The idea: Drop the relational DB. Everything is a Markdown file
Leads, contacts, email threads, client tech specs, and even system configs are stored as .md files (likely with YAML frontmatter for metadata). Redis is used purely as an indexing layer to map and search these files quickly
Why do this? Because the primary consumer of this system isn't a human interacting with a complex GUI; it's an autonomous LLM agent.
LLM Native: Markdown is the most digestible format for LLMs. Instead of forcing the agent to write complex SQL queries to understand a client's history, it just reads a directory of plain text files.
Easy Replication: Scaling or backing up the "database" is as simple as rsync-ing a directory.

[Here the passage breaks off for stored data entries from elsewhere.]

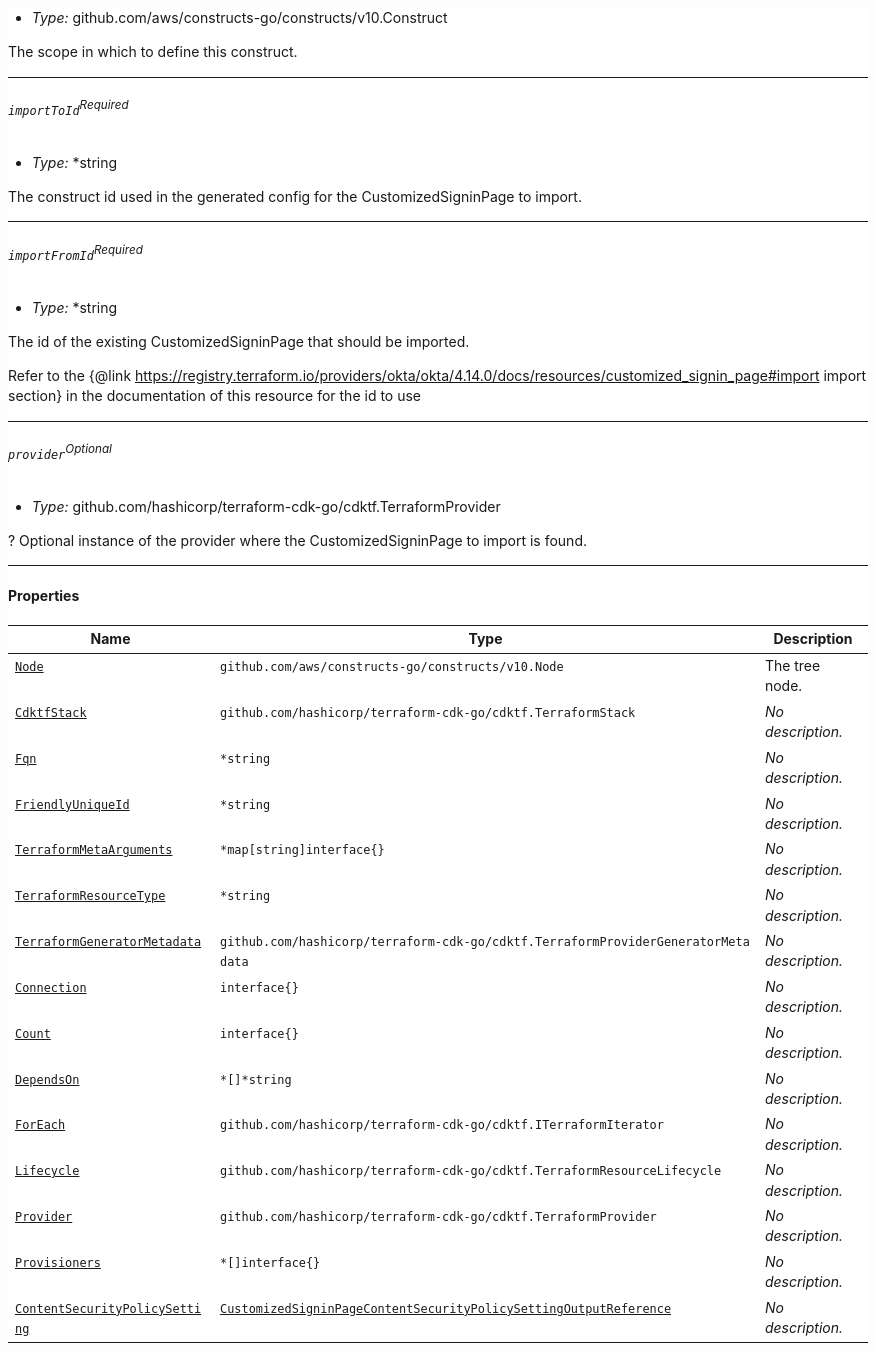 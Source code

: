 - *Type:* github.com/aws/constructs-go/constructs/v10.Construct

The scope in which to define this construct.

---

###### `importToId`<sup>Required</sup> <a name="importToId" id="@cdktf/provider-okta.customizedSigninPage.CustomizedSigninPage.generateConfigForImport.parameter.importToId"></a>

- *Type:* *string

The construct id used in the generated config for the CustomizedSigninPage to import.

---

###### `importFromId`<sup>Required</sup> <a name="importFromId" id="@cdktf/provider-okta.customizedSigninPage.CustomizedSigninPage.generateConfigForImport.parameter.importFromId"></a>

- *Type:* *string

The id of the existing CustomizedSigninPage that should be imported.

Refer to the {@link https://registry.terraform.io/providers/okta/okta/4.14.0/docs/resources/customized_signin_page#import import section} in the documentation of this resource for the id to use

---

###### `provider`<sup>Optional</sup> <a name="provider" id="@cdktf/provider-okta.customizedSigninPage.CustomizedSigninPage.generateConfigForImport.parameter.provider"></a>

- *Type:* github.com/hashicorp/terraform-cdk-go/cdktf.TerraformProvider

? Optional instance of the provider where the CustomizedSigninPage to import is found.

---

#### Properties <a name="Properties" id="Properties"></a>

| **Name** | **Type** | **Description** |
| --- | --- | --- |
| <code><a href="#@cdktf/provider-okta.customizedSigninPage.CustomizedSigninPage.property.node">Node</a></code> | <code>github.com/aws/constructs-go/constructs/v10.Node</code> | The tree node. |
| <code><a href="#@cdktf/provider-okta.customizedSigninPage.CustomizedSigninPage.property.cdktfStack">CdktfStack</a></code> | <code>github.com/hashicorp/terraform-cdk-go/cdktf.TerraformStack</code> | *No description.* |
| <code><a href="#@cdktf/provider-okta.customizedSigninPage.CustomizedSigninPage.property.fqn">Fqn</a></code> | <code>*string</code> | *No description.* |
| <code><a href="#@cdktf/provider-okta.customizedSigninPage.CustomizedSigninPage.property.friendlyUniqueId">FriendlyUniqueId</a></code> | <code>*string</code> | *No description.* |
| <code><a href="#@cdktf/provider-okta.customizedSigninPage.CustomizedSigninPage.property.terraformMetaArguments">TerraformMetaArguments</a></code> | <code>*map[string]interface{}</code> | *No description.* |
| <code><a href="#@cdktf/provider-okta.customizedSigninPage.CustomizedSigninPage.property.terraformResourceType">TerraformResourceType</a></code> | <code>*string</code> | *No description.* |
| <code><a href="#@cdktf/provider-okta.customizedSigninPage.CustomizedSigninPage.property.terraformGeneratorMetadata">TerraformGeneratorMetadata</a></code> | <code>github.com/hashicorp/terraform-cdk-go/cdktf.TerraformProviderGeneratorMetadata</code> | *No description.* |
| <code><a href="#@cdktf/provider-okta.customizedSigninPage.CustomizedSigninPage.property.connection">Connection</a></code> | <code>interface{}</code> | *No description.* |
| <code><a href="#@cdktf/provider-okta.customizedSigninPage.CustomizedSigninPage.property.count">Count</a></code> | <code>interface{}</code> | *No description.* |
| <code><a href="#@cdktf/provider-okta.customizedSigninPage.CustomizedSigninPage.property.dependsOn">DependsOn</a></code> | <code>*[]*string</code> | *No description.* |
| <code><a href="#@cdktf/provider-okta.customizedSigninPage.CustomizedSigninPage.property.forEach">ForEach</a></code> | <code>github.com/hashicorp/terraform-cdk-go/cdktf.ITerraformIterator</code> | *No description.* |
| <code><a href="#@cdktf/provider-okta.customizedSigninPage.CustomizedSigninPage.property.lifecycle">Lifecycle</a></code> | <code>github.com/hashicorp/terraform-cdk-go/cdktf.TerraformResourceLifecycle</code> | *No description.* |
| <code><a href="#@cdktf/provider-okta.customizedSigninPage.CustomizedSigninPage.property.provider">Provider</a></code> | <code>github.com/hashicorp/terraform-cdk-go/cdktf.TerraformProvider</code> | *No description.* |
| <code><a href="#@cdktf/provider-okta.customizedSigninPage.CustomizedSigninPage.property.provisioners">Provisioners</a></code> | <code>*[]interface{}</code> | *No description.* |
| <code><a href="#@cdktf/provider-okta.customizedSigninPage.CustomizedSigninPage.property.contentSecurityPolicySetting">ContentSecurityPolicySetting</a></code> | <code><a href="#@cdktf/provider-okta.customizedSigninPage.CustomizedSigninPageContentSecurityPolicySettingOutputReference">CustomizedSigninPageContentSecurityPolicySettingOutputReference</a></code> | *No description.* |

The "Alive" System: Inside this architecture lives a background LLM agent. When the system is idle, the agent reads these files, updates summaries, categorizes clients, schedules follow-ups, and builds a "memory" text file.
The Architecture:
Storage Layer: Local file system with Markdown files
Index Layer: Redis (updates its index when a file is modified)

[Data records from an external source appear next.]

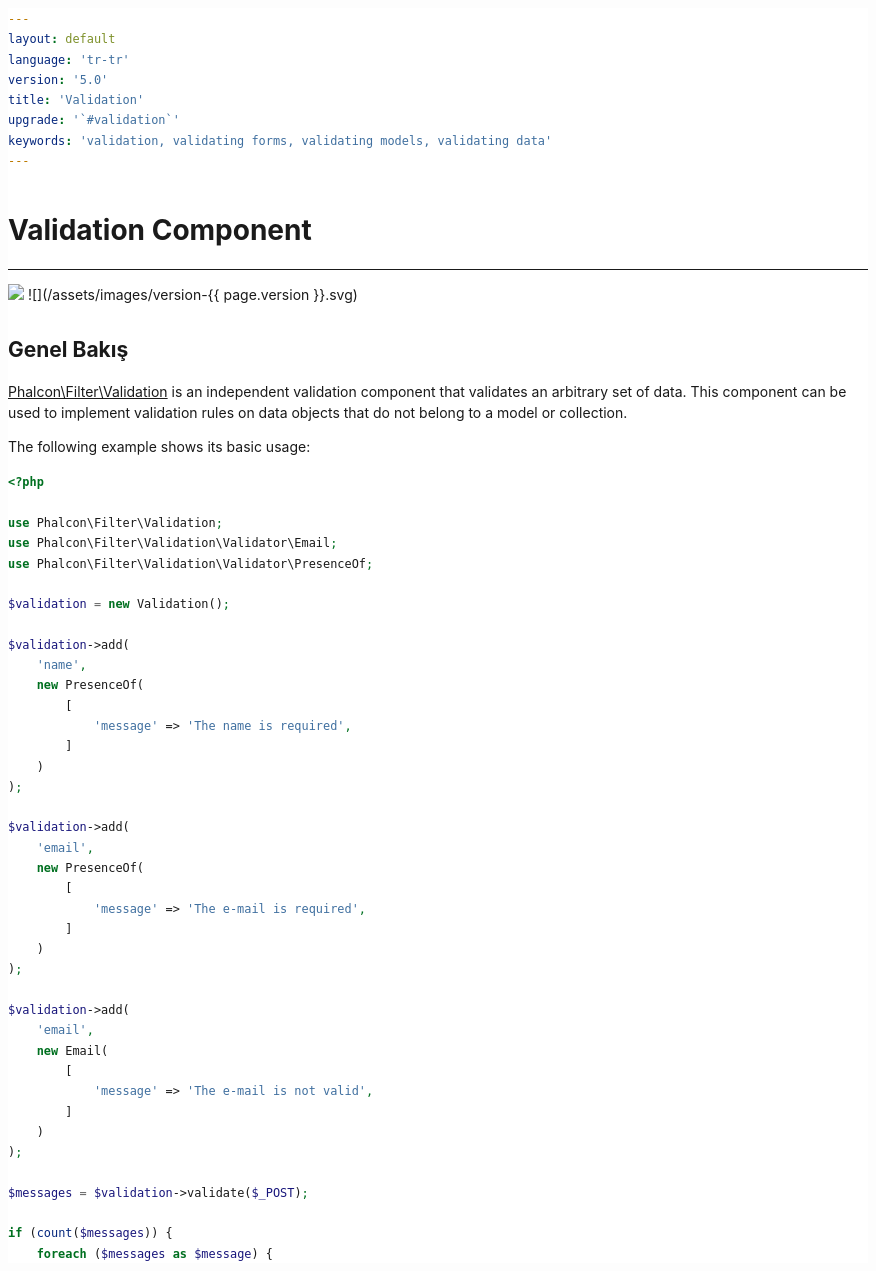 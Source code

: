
 ```yaml
---
layout: default
language: 'tr-tr'
version: '5.0'
title: 'Validation'
upgrade: '`#validation`'
keywords: 'validation, validating forms, validating models, validating data'
---
```


# Validation Component
- - -
![](/assets/images/document-status-stable-success.svg) ![](/assets/images/version-{{ page.version }}.svg)

## Genel Bakış
[Phalcon\Filter\Validation][validation] is an independent validation component that validates an arbitrary set of data. This component can be used to implement validation rules on data objects that do not belong to a model or collection.

The following example shows its basic usage:

```php
<?php

use Phalcon\Filter\Validation;
use Phalcon\Filter\Validation\Validator\Email;
use Phalcon\Filter\Validation\Validator\PresenceOf;

$validation = new Validation();

$validation->add(
    'name',
    new PresenceOf(
        [
            'message' => 'The name is required',
        ]
    )
);

$validation->add(
    'email',
    new PresenceOf(
        [
            'message' => 'The e-mail is required',
        ]
    )
);

$validation->add(
    'email',
    new Email(
        [
            'message' => 'The e-mail is not valid',
        ]
    )
);

$messages = $validation->validate($_POST);

if (count($messages)) {
    foreach ($messages as $message) {
```

[messages-message]: api/phalcon_messages#messages-message
[messages-messages]: api/phalcon_messages#messages-messages
[validation]: api/phalcon_filter#filter-validation
[validation-abstractcombinedfieldsvalidator]: api/phalcon_filter#filter-validation-abstractcombinedfieldsvalidator
[validation-abstractvalidator]: api/phalcon_filter#filter-validation-abstractvalidator
[validation-abstractvalidatorcomposite]: api/phalcon_filter#filter-validation-abstractvalidatorcomposite
[validation-exception]: api/phalcon_filter#filter-validation-exception
[validation-validator-alnum]: api/phalcon_filter#filter-validation-validator-alnum
[validation-validator-alpha]: api/phalcon_filter#filter-validation-validator-alpha
[validation-validator-between]: api/phalcon_filter#filter-validation-validator-between
[validation-validator-callback]: api/phalcon_filter#filter-validation-validator-callback
[validation-validator-confirmation]: api/phalcon_filter#filter-validation-validator-confirmation
[validation-validator-creditcard]: api/phalcon_filter#filter-validation-validator-creditcard
[validation-validator-date]: api/phalcon_filter#filter-validation-validator-date
[validation-validator-digit]: api/phalcon_filter#filter-validation-validator-digit
[validation-validator-email]: api/phalcon_filter#filter-validation-validator-email
[validation-validator-exception]: api/phalcon_filter#filter-validation-validator-exception
[validation-validator-exclusionin]: api/phalcon_filter#filter-validation-validator-exclusionin
[validation-validator-file]: api/phalcon_filter#filter-validation-validator-file
[validation-validator-file-mimetype]: api/phalcon_filter#filter-validation-validator-file-mimetype
[validation-validator-file-resolution-equal]: api/phalcon_filter#filter-validation-validator-file-resolution-equal
[validation-validator-file-resolution-max]: api/phalcon_filter#filter-validation-validator-file-resolution-max
[validation-validator-file-resolution-min]: api/phalcon_filter#filter-validation-validator-file-resolution-min
[validation-validator-file-size-equal]: api/phalcon_filter#filter-validation-validator-file-size-equal
[validation-validator-file-size-max]: api/phalcon_filter#filter-validation-validator-file-size-max
[validation-validator-file-size-min]: api/phalcon_filter#filter-validation-validator-file-size-min
[validation-validator-identical]: api/phalcon_filter#filter-validation-validator-identical
[validation-validator-inclusionin]: api/phalcon_filter#filter-validation-validator-inclusionin
[validation-validator-ip]: api/phalcon_filter#filter-validation-validator-ip
[validation-validator-numericality]: api/phalcon_filter#filter-validation-validator-numericality
[validation-validator-presenceof]: api/phalcon_filter#filter-validation-validator-presenceof
[validation-validator-regex]: api/phalcon_filter#filter-validation-validator-regex
[validation-validator-stringlength]: api/phalcon_filter#filter-validation-validator-stringlength
[validation-validator-stringlength-max]: api/phalcon_filter#filter-validation-validator-stringlength-max
[validation-validator-stringlength-min]: api/phalcon_filter#filter-validation-validator-stringlength-min
[validation-validator-uniqueness]: api/phalcon_filter#filter-validation-validator-uniqueness
[validation-validator-url]: api/phalcon_filter#filter-validation-validator-url
[validation-validatorcompositeinterface]: api/phalcon_filter#filter-validation-validatorcompositeinterface
[validation-validatorinterface]: api/phalcon_filter#filter-validation-validatorinterface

Brain: LLM Agent that reads/writes files and acts as the system OS
The obvious red flags: I know there are immediate issues here: file locks when the agent and a human try to edit at the same time, concurrency bottlenecks, OS inode limits at scale, and a complete lack of ACID compliance.
But for an AI first company where the agent is the backend, does a text-first architecture make more sense than a traditional RDBMS?
noemit•1h ago
My take is AI native apps that have longevity will prioritize token-efficiency - and I believe queries do that.